UU 5/1999 mengatur berbagai perjanjian dan kegiatan yang dilarang untuk dilakukan oleh pelaku usaha. Salah satu yang dilarang ialah sebagaimana diatur dalam Pasal 26 UU 5/1999 yaitu terkait jabatan rangkap, yang berbunyi:

“Seseorang yang menduduki jabatan sebagai Direksi atau Komisaris dari suatu perusahaan pada waktu yang bersamaan dilarang merangkap menjadi Direksi atau Komisaris pada perusahaan lain, apabila perusahaan-perusahaan tersebut:

  1. berada dalam pasar bersangkutan yang sama; atau
  2. memiliki keterkaitan yang erat dalam bidang dan atau jenis usaha; atau
  3. secara bersama dapat menguasai pangsa pasar barang dan atau jasa tertentu, yang dapat mengakibatkan terjadinya praktek monopoli dan atau persaingan usaha tidak sehat.”

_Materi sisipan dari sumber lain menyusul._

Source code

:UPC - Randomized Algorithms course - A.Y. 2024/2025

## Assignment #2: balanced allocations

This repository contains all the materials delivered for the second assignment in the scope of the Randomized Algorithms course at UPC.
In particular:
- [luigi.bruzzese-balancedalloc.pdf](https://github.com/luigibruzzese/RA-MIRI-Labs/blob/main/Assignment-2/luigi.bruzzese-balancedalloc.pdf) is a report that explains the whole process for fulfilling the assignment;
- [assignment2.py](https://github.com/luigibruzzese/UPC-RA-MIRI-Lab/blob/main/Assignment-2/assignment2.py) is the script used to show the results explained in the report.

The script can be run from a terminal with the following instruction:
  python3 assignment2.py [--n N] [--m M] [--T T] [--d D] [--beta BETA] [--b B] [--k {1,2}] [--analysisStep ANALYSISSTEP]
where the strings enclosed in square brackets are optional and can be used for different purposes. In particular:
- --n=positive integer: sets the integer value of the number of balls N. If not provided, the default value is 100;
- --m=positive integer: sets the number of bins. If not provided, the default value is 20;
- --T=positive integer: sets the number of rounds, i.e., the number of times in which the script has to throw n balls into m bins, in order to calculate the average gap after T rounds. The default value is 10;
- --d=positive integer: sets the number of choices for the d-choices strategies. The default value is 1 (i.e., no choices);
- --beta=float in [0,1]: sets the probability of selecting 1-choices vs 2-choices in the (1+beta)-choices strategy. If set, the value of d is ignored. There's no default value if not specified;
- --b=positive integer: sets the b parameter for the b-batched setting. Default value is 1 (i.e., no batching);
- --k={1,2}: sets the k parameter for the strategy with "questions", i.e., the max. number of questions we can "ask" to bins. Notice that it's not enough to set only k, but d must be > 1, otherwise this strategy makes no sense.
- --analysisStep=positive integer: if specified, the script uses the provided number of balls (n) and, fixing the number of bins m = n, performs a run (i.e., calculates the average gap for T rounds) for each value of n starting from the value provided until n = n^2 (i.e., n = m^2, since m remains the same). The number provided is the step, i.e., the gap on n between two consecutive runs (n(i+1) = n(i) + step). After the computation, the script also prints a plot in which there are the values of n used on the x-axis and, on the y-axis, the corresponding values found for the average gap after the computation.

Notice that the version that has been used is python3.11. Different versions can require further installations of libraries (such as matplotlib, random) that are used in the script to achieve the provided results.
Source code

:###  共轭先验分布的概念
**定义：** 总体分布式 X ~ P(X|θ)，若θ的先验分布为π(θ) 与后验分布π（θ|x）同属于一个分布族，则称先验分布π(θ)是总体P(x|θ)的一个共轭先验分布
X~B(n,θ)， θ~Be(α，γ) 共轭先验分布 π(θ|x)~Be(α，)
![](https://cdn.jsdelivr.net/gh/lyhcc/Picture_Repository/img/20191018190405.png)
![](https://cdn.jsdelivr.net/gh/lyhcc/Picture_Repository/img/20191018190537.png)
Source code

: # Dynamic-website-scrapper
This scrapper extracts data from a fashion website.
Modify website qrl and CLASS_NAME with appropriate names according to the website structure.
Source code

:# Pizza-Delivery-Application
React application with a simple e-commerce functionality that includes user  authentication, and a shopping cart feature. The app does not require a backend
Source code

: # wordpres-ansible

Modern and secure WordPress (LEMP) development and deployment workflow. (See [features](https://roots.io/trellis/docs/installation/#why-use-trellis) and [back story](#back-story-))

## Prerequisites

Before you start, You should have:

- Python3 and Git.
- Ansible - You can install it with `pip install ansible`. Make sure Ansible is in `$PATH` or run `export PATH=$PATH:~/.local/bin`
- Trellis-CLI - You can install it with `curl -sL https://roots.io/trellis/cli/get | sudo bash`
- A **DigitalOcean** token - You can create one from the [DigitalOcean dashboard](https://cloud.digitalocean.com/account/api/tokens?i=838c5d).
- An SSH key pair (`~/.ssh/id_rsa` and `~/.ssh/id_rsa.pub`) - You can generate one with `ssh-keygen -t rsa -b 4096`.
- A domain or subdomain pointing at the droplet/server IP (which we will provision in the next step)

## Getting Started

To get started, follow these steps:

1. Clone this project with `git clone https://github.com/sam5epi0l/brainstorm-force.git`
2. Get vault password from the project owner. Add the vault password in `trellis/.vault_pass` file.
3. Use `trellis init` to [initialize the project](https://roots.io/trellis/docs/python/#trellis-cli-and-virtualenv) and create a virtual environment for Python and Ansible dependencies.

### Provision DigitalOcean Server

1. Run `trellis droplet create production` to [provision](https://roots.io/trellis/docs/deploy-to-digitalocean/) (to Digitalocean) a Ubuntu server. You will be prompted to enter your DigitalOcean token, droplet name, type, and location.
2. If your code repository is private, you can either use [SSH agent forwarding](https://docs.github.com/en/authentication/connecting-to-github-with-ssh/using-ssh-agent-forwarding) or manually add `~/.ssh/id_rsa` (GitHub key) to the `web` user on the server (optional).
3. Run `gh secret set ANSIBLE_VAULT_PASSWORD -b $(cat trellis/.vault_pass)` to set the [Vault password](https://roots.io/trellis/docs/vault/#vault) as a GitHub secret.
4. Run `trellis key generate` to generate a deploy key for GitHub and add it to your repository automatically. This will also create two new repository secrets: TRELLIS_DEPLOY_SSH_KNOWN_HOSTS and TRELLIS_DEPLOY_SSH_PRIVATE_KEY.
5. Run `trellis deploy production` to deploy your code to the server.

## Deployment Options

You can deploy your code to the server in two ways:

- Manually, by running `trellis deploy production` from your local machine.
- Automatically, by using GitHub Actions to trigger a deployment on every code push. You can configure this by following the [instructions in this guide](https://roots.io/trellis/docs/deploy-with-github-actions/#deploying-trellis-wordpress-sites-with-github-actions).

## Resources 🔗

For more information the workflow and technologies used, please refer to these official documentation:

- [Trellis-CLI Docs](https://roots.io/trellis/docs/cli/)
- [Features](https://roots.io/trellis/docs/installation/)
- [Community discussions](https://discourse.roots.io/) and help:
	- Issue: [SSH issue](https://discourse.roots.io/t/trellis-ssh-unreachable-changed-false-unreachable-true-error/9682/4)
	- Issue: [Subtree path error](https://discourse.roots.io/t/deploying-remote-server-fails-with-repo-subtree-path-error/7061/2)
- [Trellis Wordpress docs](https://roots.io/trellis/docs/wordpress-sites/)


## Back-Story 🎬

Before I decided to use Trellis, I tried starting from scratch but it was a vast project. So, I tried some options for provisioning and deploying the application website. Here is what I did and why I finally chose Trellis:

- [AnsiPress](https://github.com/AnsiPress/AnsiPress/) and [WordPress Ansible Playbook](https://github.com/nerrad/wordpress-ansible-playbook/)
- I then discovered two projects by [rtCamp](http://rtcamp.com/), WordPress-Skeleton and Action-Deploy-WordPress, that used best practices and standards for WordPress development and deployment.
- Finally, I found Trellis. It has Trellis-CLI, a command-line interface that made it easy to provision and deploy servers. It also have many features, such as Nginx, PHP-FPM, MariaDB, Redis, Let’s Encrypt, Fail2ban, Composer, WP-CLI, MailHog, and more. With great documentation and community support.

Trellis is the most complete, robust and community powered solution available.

Adanya seorang anggota Direksi atau Dewan Komisaris yang memiliki jabatan rangkap menimbulkan suatu kondisi yang sering kali disebut sebagai interlocking directorate. Adanya interlocking directorate dianggap tidak kondusif bagi persaingan usaha sebab adanya seseorang yang memegang jabatan rangkap di dua perusahaan atau lebih lebih mudah untuk memfasilitasi kolusi, dan menurunkan insentif persaingan. Dan karenanya persaingan usaha di antara dua atau lebih perusahaan yang seharusnya berkompetisi, menjadi tidak ada. Hal tersebut tentunya merugikan konsumen sebab persaingan usaha lah yang mendorong pelaku usaha untuk berinovasi dan berusaha memberikan produk barang dan/atau jasa yang terbaik dengan harga yang paling terjangkau. Interlocking directorate justru menurunkan motivasi pelaku usaha untuk melakukan hal tersebut.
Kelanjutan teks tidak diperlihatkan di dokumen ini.